Quinnia rushi

Scientific classification
- Kingdom: Animalia
- Phylum: Mollusca
- Class: Gastropoda
- Subclass: Vetigastropoda
- Superfamily: Seguenzioidea
- Family: Seguenziidae
- Subfamily: Seguenziinae
- Genus: Quinnia
- Species: Q. rushi
- Binomial name: Quinnia rushi (Dall, 1927)
- Synonyms: Seguenzia rushi Dall, 1927 (original description);

= Quinnia rushi =

- Authority: (Dall, 1927)
- Synonyms: Seguenzia rushi Dall, 1927 (original description)

Species of gastropod

Quinnia rushi is a species of extremely small deep water sea snail, a marine gastropod mollusk in the family Seguenziidae.

==Description==
(Original description by W.H. Dall) The height of the shell attains 2.6 mm.
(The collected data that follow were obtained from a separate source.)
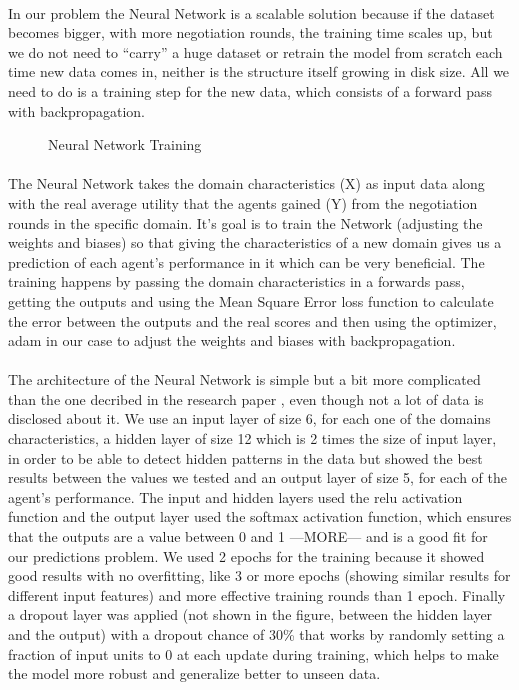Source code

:  \paragraph{}
 In our problem the Neural Network 
 is a scalable solution because if the dataset becomes bigger, with more negotiation rounds, 
 the training time scales up, but we do not need to “carry” a huge dataset or retrain the model from scratch each time new data comes in, 
  neither is the structure itself growing in disk size. All we need to do is a training step for the new data, which consists of a forward pass with backpropagation.
\begin{figure}[H]
\centering
\captionsetup{justification=centering}
\caption{Neural Network Training}
\label{fig:NeuralNetworkTraining}
\end{figure}


\paragraph{}
 The Neural Network takes the domain characteristics (X) as input data along with the real average utility that the agents gained (Y) from the negotiation rounds in the specific domain. It’s goal is to train the Network (adjusting the weights and biases) so that giving the characteristics of a new domain gives us a prediction of each agent’s performance in it which can be very beneficial.  
 The training happens by passing the domain characteristics in a forwards pass, getting the outputs and using the Mean Square Error loss function to calculate the error between the outputs and the real scores and then using the optimizer, adam in our case to adjust the weights and biases with backpropagation.
 \paragraph{}
 

The architecture of the Neural Network is simple but a bit more complicated than the one decribed in the research paper \cite{meta_agent_paper}, even though not a lot of data is disclosed about it.
 We use an input layer of size 6, for each one of the domains characteristics, 
 a hidden layer of size 12 which is 2 times the size of input layer, in order to be able to detect hidden patterns in the data but showed 
 the best results between the values we tested and an output layer of size 5, for each of the agent's performance.  
 The input and hidden layers used the relu activation function and the output layer used the softmax activation function, which ensures that the outputs are a value between 0 and 1 —MORE— and is a good fit for our predictions problem. We used 2 epochs for the training because it showed good results with no overfitting, like 3 or more epochs (showing similar results for different input features) and
  more effective training rounds than 1 epoch. Finally a dropout layer was applied (not shown in the figure, between the hidden layer and the output) with a dropout chance of 30\% that works by 
  randomly setting a fraction of input units to 0 at each update during training, which helps to make the model more robust and generalize better to unseen data. 
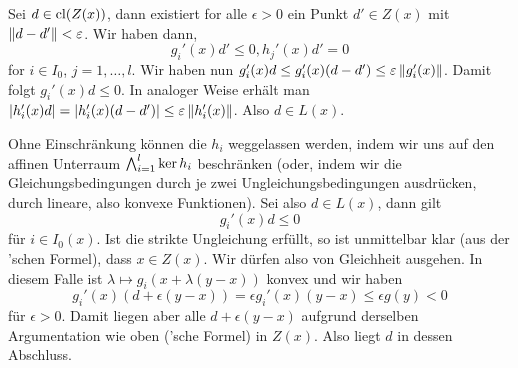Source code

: \begin{solution}
\begin{tasks}
\begin{figure}[htb]
        \end{figure}     
        \item Sei $d\in\mathop\mathrm{cl}(Z(x))$, dann existiert for alle $\epsilon>0$ ein  Punkt $d'\in Z(x)$ mit $\left\Vert d-d' \right\Vert<\varepsilon$.
    Wir haben dann,
    $$
g_i'(x)d'\leq 0, h_j'(x)d'=0
$$
for $i\in I_0$, $j=1,\ldots,l$. Wir haben nun $g_i'(x)d\leq g_i'(x)(d-d')\leq \varepsilon \left\Vert g_i'(x) \right\Vert$. Damit folgt $g_i'(x)d\leq 0$. In analoger Weise erhält man $\left|h_i'(x)d\right|=\left|h_i'(x)(d-d')\right|\leq \varepsilon\left\Vert h_i'(x) \right\Vert$. Also $d\in L(x)$.
    \item Ohne Einschränkung können die $h_i$ weggelassen werden, indem wir uns auf den affinen Unterraum $\mathop\mathrm{\bigwedge}_{i=1}^l{\ker{h_i}}$ beschränken (oder, indem wir die Gleichungsbedingungen durch je zwei Ungleichungsbedingungen ausdrücken, durch lineare, also konvexe Funktionen). Sei also $d\in L(x)$, dann gilt
$$
g_i'(x)d\leq 0
$$
für $i\in I_0(x)$. Ist die strikte Ungleichung erfüllt, so ist unmittelbar klar (aus der 'schen Formel), dass $x\in Z(x)$. Wir dürfen also von Gleichheit ausgehen. In diesem Falle ist $\lambda \mapsto g_i(x+\lambda (y-x))$ konvex und wir haben
$$
g_i'(x)(d+\epsilon(y-x))=\epsilon g_i'(x)(y-x)\leq \epsilon g(y)<0
$$
für $\epsilon>0$. Damit liegen aber alle $d+\epsilon(y-x)$ aufgrund derselben Argumentation wie oben ('sche Formel) in $Z(x)$. Also liegt $d$ in dessen Abschluss.
    \end{tasks}
\end{solution}
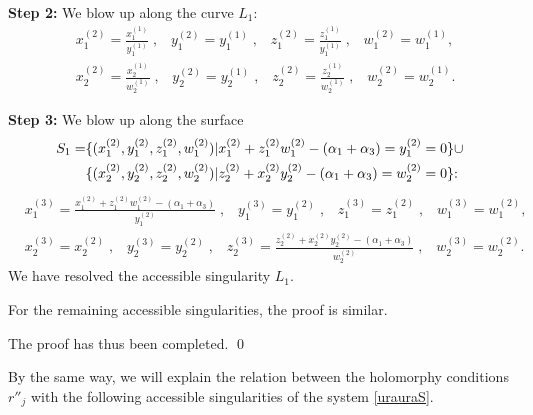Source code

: {\bf Step 2:} We blow up along the curve $L_1${\rm : \rm}
\begin{align*}
&{x_{1}^{(2)}}=\frac{x_{1}^{(1)}}{y_{1}^{(1)}} \;, \;\;\; {y_{1}^{(2)}}=y_{1}^{(1)} \;, \;\;\; {z_{1}^{(2)}}=\frac{z_{1}^{(1)}}{y_{1}^{(1)}} \;, \;\;\; {w_{1}^{(2)}}=w_{1}^{(1)},\\
&{x_{2}^{(2)}}=\frac{x_{2}^{(1)}}{w_{2}^{(1)}} \;, \;\;\; {y_{2}^{(2)}}=y_{2}^{(1)} \;, \;\;\; {z_{2}^{(2)}}=\frac{z_{2}^{(1)}}{w_{2}^{(1)}} \;, \;\;\; {w_{2}^{(2)}}=w_{2}^{(1)}.
\end{align*}

{\bf Step 3:} We blow up along the surface
\begin{align*}
S_1=&\{(x_{1}^{(2)},y_{1}^{(2)},z_{1}^{(2)},w_{1}^{(2)})|x_{1}^{(2)}+z_{1}^{(2)}w_{1}^{(2)}-(\alpha_1+\alpha_3)=y_{1}^{(2)}=0 \} \cup\\
&\{(x_{2}^{(2)},y_{2}^{(2)},z_{2}^{(2)},w_{2}^{(2)})|z_{2}^{(2)}+x_{2}^{(2)}y_{2}^{(2)}-(\alpha_1+\alpha_3)=w_{2}^{(2)}=0 \}{\rm : \rm}
\end{align*}
\begin{align*}
&{x_{1}^{(3)}}=\frac{x_{1}^{(2)}+z_{1}^{(2)}w_{1}^{(2)}-(\alpha_1+\alpha_3)}{y_{1}^{(2)}} \;, \;\;\; {y_{1}^{(3)}}=y_{1}^{(2)} \;, \;\;\; {z_{1}^{(3)}}=z_{1}^{(2)} \;, \;\;\; {w_{1}^{(3)}}=w_{1}^{(2)},\\
&{x_{2}^{(3)}}=x_{2}^{(2)} \;, \;\;\; {y_{2}^{(3)}}=y_{2}^{(2)} \;, \;\;\; {z_{2}^{(3)}}=\frac{z_{2}^{(2)}+x_{2}^{(2)}y_{2}^{(2)}-(\alpha_1+\alpha_3)}{w_{2}^{(2)}} \;, \;\;\; {w_{2}^{(3)}}=w_{2}^{(2)}.
\end{align*}
We have resolved the accessible singularity $L_1$.

For the remaining accessible singularities, the proof is similar.

The proof has thus been completed.   \qed

By the same way, we will explain the relation between the holomorphy conditions $r''_j$ with the following accessible singularities of the system \eqref{urauraS}.



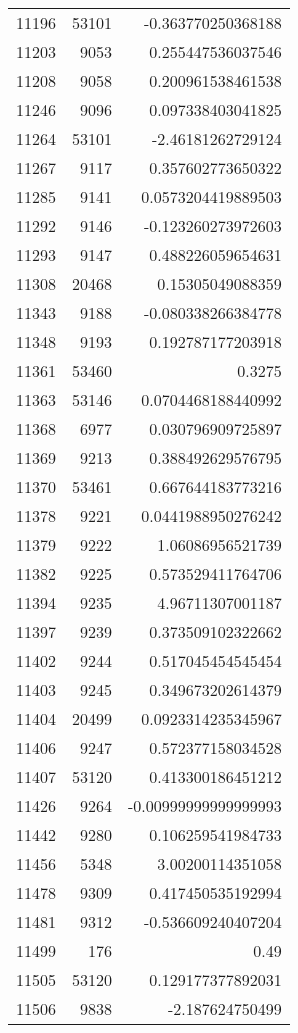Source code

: \begin{tabular}{r | r | r}
11196 & 53101 & -0.363770250368188 \\
11203 & 9053 & 0.255447536037546 \\
11208 & 9058 & 0.200961538461538 \\
11246 & 9096 & 0.097338403041825 \\
11264 & 53101 & -2.46181262729124 \\
11267 & 9117 & 0.357602773650322 \\
11285 & 9141 & 0.0573204419889503 \\
11292 & 9146 & -0.123260273972603 \\
11293 & 9147 & 0.488226059654631 \\
11308 & 20468 & 0.15305049088359 \\
11343 & 9188 & -0.080338266384778 \\
11348 & 9193 & 0.192787177203918 \\
11361 & 53460 & 0.3275 \\
11363 & 53146 & 0.0704468188440992 \\
11368 & 6977 & 0.030796909725897 \\
11369 & 9213 & 0.388492629576795 \\
11370 & 53461 & 0.667644183773216 \\
11378 & 9221 & 0.0441988950276242 \\
11379 & 9222 & 1.06086956521739 \\
11382 & 9225 & 0.573529411764706 \\
11394 & 9235 & 4.96711307001187 \\
11397 & 9239 & 0.373509102322662 \\
11402 & 9244 & 0.517045454545454 \\
11403 & 9245 & 0.349673202614379 \\
11404 & 20499 & 0.0923314235345967 \\
11406 & 9247 & 0.572377158034528 \\
11407 & 53120 & 0.413300186451212 \\
11426 & 9264 & -0.00999999999999993 \\
11442 & 9280 & 0.106259541984733 \\
11456 & 5348 & 3.00200114351058 \\
11478 & 9309 & 0.417450535192994 \\
11481 & 9312 & -0.536609240407204 \\
11499 & 176 & 0.49 \\
11505 & 53120 & 0.129177377892031 \\
11506 & 9838 & -2.187624750499 \\

\end{tabular}
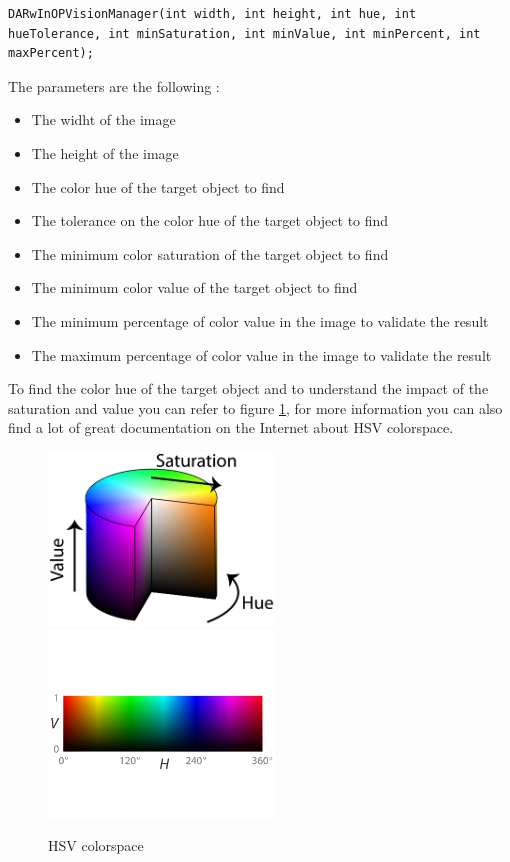 \documentclass[a4paper, 12pt]{article}  		%
\begin{document}
\lstset{language=c++} 
\lstset{commentstyle=\textit} 
\begin{lstlisting} 
DARwInOPVisionManager(int width, int height, int hue, int hueTolerance, int minSaturation, int minValue, int minPercent, int maxPercent);
\end{lstlisting}
The parameters are the following : \\
\begin{itemize}
\item The widht of the image
\item The height of the image
\item The color hue of the target object to find
\item The tolerance on the color hue of the target object to find
\item The minimum color saturation of the target object to find
\item The minimum color value of the target object to find
\item The minimum percentage of color value in the image to validate the result
\item The maximum percentage of color value in the image to validate the result
\end{itemize}

To find the color hue of the target object and to understand the impact of the saturation and value you can refer to figure \ref{HSV}, for more information you can also find a lot of great documentation on the Internet about HSV colorspace.\\ 
\begin{figure}[H]
\begin{center}
\includegraphics[width=6cm]{HSV.png}
\includegraphics[width=6cm]{HV.png}
\caption{HSV colorspace}
\label{HSV}
\end{center}
\end{figure}
\end{document}
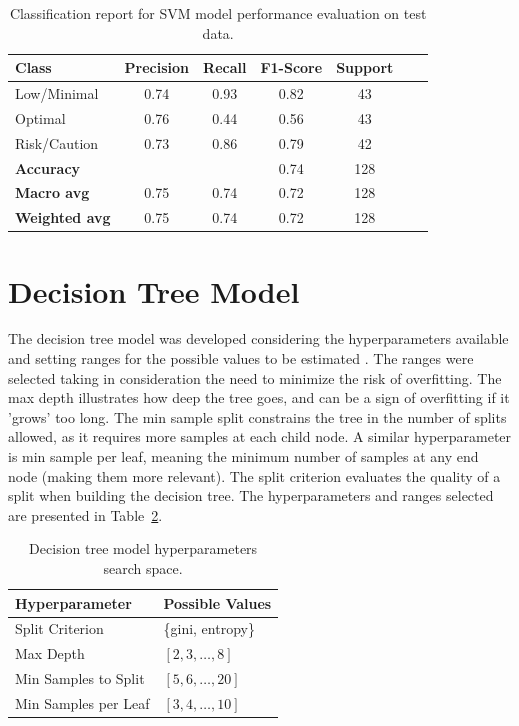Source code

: \documentclass[conference]{IEEEtran}
\begin{document}
\begin{table}[H]
\centering
\caption{Classification report for SVM model performance evaluation on test data.}
\label{crTestSVM}
\begin{tabular}{lcccccc}
\toprule
\textbf{Class} & \textbf{Precision} & \textbf{Recall} & \textbf{F1-Score} & \textbf{Support} \\
\midrule
Low/Minimal & 0.74 & 0.93 & 0.82 & 43 \\
Optimal & 0.76 & 0.44 & 0.56 & 43 \\
Risk/Caution & 0.73 & 0.86 & 0.79 & 42 \\
\midrule
\textbf{Accuracy} &  &  & 0.74 & 128 \\
\textbf{Macro avg} & 0.75 & 0.74 & 0.72 & 128 \\
\textbf{Weighted avg} & 0.75 & 0.74 & 0.72 & 128 \\
\bottomrule
\end{tabular}
\end{table} %

\section{Decision Tree Model}

The decision tree model was developed considering the hyperparameters available and setting ranges for the possible values to be estimated \cite{dtree17}. The ranges were selected taking in consideration the need to minimize the risk of overfitting. The max depth illustrates how deep the tree goes, and can be a sign of overfitting if it 'grows' too long. The min sample split constrains the tree in the number of splits allowed, as it requires more samples at each child node. A similar hyperparameter is min sample per leaf, meaning the minimum number of samples at any end node (making them more relevant). The split criterion evaluates the quality of a split when building the decision tree. The hyperparameters and ranges selected are presented in Table~\ref{parametrosDTree}.

\begin{table}[H]
\centering
\caption{Decision tree model hyperparameters search space.}
\label{parametrosDTree}
\begin{tabular}{ll}
\toprule
\textbf{Hyperparameter} & \textbf{Possible Values} \\
\midrule
Split Criterion & \{gini, entropy\} \\ 
Max Depth & $[2, 3, \dots, 8]$ \\ 
Min Samples to Split & $[5, 6, \dots, 20]$ \\ 
Min Samples per Leaf & $[3, 4, \dots, 10]$ \\
\bottomrule
\end{tabular}
\end{table} %
\end{document}
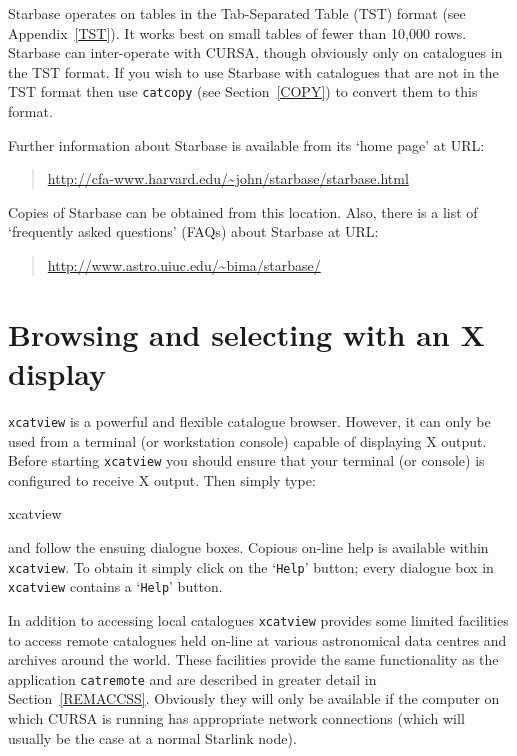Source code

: \documentclass[twoside,11pt]{starlink}
\begin{document}
Starbase operates on tables in the Tab-Separated Table (TST) format
(see Appendix~\ref{TST}).  It works best on small tables of fewer than
10,000 rows.  Starbase can inter-operate with CURSA, though obviously
only on catalogues in the TST format.  If you wish to use Starbase with
catalogues that are not in the TST format then use \texttt{catcopy} (see
Section~\ref{COPY}) to convert them to this format.

Further information about Starbase is available from its `home page'
at URL:

\begin{quote}
\url{http://cfa-www.harvard.edu/~john/starbase/starbase.html}
\end{quote}

Copies of Starbase can be obtained from this location.  Also, there is a
list of `frequently asked questions' (FAQs) about Starbase at URL:

\begin{quote}
\url{http://www.astro.uiuc.edu/~bima/starbase/}
\end{quote}


\section{\label{XVIEW}Browsing and selecting with an X display}

\texttt{xcatview} is a powerful and flexible catalogue browser. However,
it can only be used from a terminal (or workstation console) capable
of displaying X output. Before starting \texttt{xcatview} you should ensure
that your terminal (or console) is configured to receive X output. Then
simply type:

\begin{terminalv}
xcatview
\end{terminalv}

and follow the ensuing dialogue boxes. Copious on-line help is available
within \texttt{xcatview}. To obtain it simply click on the `\texttt{Help}'
button; every dialogue box in \texttt{xcatview} contains a `\texttt{Help}'
button.

In addition to accessing local catalogues \texttt{xcatview} provides some
limited facilities to access remote catalogues held on-line at various
astronomical data centres and archives around the world.  These facilities
provide the same functionality as the application \texttt{catremote} and
are described in greater detail in Section~\ref{REMACCSS}.  Obviously
they will only be available if the computer on which CURSA is running
has appropriate network connections (which will usually be the case at
a normal Starlink node).
\end{document}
The small, depressed shell has a trochoid shape. It has about five whorls. The early whorls have one, the later ones two, the last whorl three spiral keels on the anterior one of which the suture is laid. The base of the shell is moderately convex, with a deep funicular umbilicus. It is closely finely spirally threaded, the threads a little coarser near the umbilical margin. In the interspaces between the keels on the spire are very minute close spiral striae. The aperture shows a very shallow sulcus. The outer lip is thin, modified by the sculpture. The columella is short and twisted. Its termination forms a prominent rounded projection hardly to be called a tooth.

==Distribution==
This species occurs in the Atlantic Ocean off Georgia, USA.